THE RECORDS Block Start

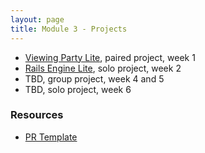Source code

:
 ```yaml
---
layout: page
title: Module 3 - Projects
---
```


* [Viewing Party Lite](./viewing_party_lite/index), paired project, week 1
* [Rails Engine Lite](./rails_engine_lite), solo project, week 2
* TBD, group project, week 4 and 5
* TBD, solo project, week 6


### Resources
- [PR Template](./pr_template)
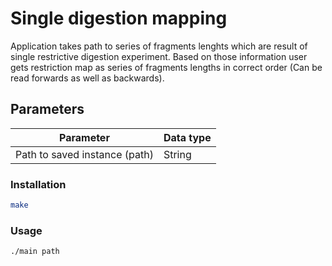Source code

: # Single digestion mapping
Application takes path to series of fragments lenghts which are result of single restrictive digestion experiment. Based on those information user gets restriction map as series of fragments lengths in correct order (Can be read forwards as well as backwards). 

## Parameters

| Parameter                        | Data type |
|----------------------------------|-----------|
| Path to saved instance (path)    | String    | 

### Installation

```bash
make
```

### Usage

```bash
./main path
```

THE RECORDS Block End

*PROBLEM TO SOLVE*.
Each line with "solo" in it must be identified and copied from the material.

*RESULT FOR THIS EXERCISE*.
* [Rails Engine Lite](./rails_engine_lite), solo project, week 2
* TBD, solo project, week 6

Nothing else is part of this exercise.